止まるのは再読み込みです。ブラウザがページに渡すのはファイルそのものであって、あとでフォルダに戻るための手がかりではありません。ですから再読み込みすると、終わった分は残り、残りのキューは失われます。
4 まとめて取り出す
取り出し方は2つあり、用途が違います。「すべてダウンロード (.zip)」は、講義ごとのフォルダが入った1つの書庫です。フォルダ名は元の録画の名前なので、人に渡すならこちらです。「すべてライブラリに保存」は、同じ結果をライブラリの1つのフォルダにまとめます。あとで編集を続けるつもりならこちらを選びます。

順番は、思っているより効いてくる
どのファイルマネージャーでも「第10回」は「第2回」より前に並びます。その順番で処理すれば、返ってくるのは順序の崩れた講義一式です。そのため一括変換は、ファイル名を単なる文字列としては比べません。ご自身のファイル名を入れて、どう並ぶか確かめてみてください。
できないこと
- 再読み込みには耐えられません。終わった分は残り、キューは残りません。
- サブフォルダは1階層だけ読みます。章ごとに分かれた科目は問題ありませんが、フォルダの入れ子が続くと1つのリストに平らにされます。
- 無料アカウントでは、30分を超える録画は最初の30分だけを読みます。確認は実行前に一度だけで、途中で聞かれることはありません。
- あなたなしでは動きません。処理をしているのはこのタブなので、パソコンがスリープすれば講義もそこで止まります。
よくある質問
動画はアップロードされますか?
いいえ。すべてのフレームはこのタブの中、お使いのパソコン上で処理されます。フォルダごとの録画がその機械の外に出ることはありません。速度が別のどこかの待ち行列ではなく、お使いのパソコンで決まるのもそのためです。
一度に何本まで入れられますか?
こちらで上限は決めていません。
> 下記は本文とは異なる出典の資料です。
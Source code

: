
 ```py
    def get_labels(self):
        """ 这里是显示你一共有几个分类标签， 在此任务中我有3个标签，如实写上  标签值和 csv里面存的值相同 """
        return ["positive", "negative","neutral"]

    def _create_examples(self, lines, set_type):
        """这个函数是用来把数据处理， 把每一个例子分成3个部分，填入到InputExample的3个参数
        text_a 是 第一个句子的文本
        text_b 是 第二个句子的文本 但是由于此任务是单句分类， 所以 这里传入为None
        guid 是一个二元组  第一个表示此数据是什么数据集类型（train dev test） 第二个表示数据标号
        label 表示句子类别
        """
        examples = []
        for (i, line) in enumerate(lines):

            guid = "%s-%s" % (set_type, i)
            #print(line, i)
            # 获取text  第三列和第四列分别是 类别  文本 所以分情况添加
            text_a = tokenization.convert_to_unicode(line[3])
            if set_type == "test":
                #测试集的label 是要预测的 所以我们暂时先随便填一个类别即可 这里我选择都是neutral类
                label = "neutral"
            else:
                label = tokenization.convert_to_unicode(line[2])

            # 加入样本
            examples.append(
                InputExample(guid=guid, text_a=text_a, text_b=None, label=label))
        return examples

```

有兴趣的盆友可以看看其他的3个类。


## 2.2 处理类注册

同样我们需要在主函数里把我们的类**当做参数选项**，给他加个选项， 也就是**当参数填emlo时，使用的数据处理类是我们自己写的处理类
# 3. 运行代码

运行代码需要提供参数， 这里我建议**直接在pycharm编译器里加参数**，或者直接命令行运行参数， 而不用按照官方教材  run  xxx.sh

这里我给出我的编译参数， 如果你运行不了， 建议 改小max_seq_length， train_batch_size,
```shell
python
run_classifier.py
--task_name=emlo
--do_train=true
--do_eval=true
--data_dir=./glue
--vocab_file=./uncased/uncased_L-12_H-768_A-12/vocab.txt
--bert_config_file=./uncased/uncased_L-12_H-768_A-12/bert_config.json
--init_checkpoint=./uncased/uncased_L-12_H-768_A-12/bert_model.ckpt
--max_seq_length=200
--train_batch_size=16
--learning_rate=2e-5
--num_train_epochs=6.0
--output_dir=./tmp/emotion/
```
実際の上限は時間です。これは本物の映像処理なので、12時間の講義は12分の動画よりずっと時間がかかります。
タブを閉じて、あとで戻れますか?
処理中は戻れません。終わった分は保存されますが、ページが閉じればキューも止まります。
ブラウザが開けないファイルはどうなりますか?
キューには入り、試したうえで「非対応」と理由付きで表示されます。多くはどのブラウザも解けない HEVC や ProRes です。そのファイルを H.264 の MP4 に変換してから、もう一度フォルダを実行してください。
講義ごとの名前は残りますか?
残ります。出力フォルダはすべて元の録画の名前が付くので、書庫を開いたときも番号の羅列ではなく、講義の一覧として並びます。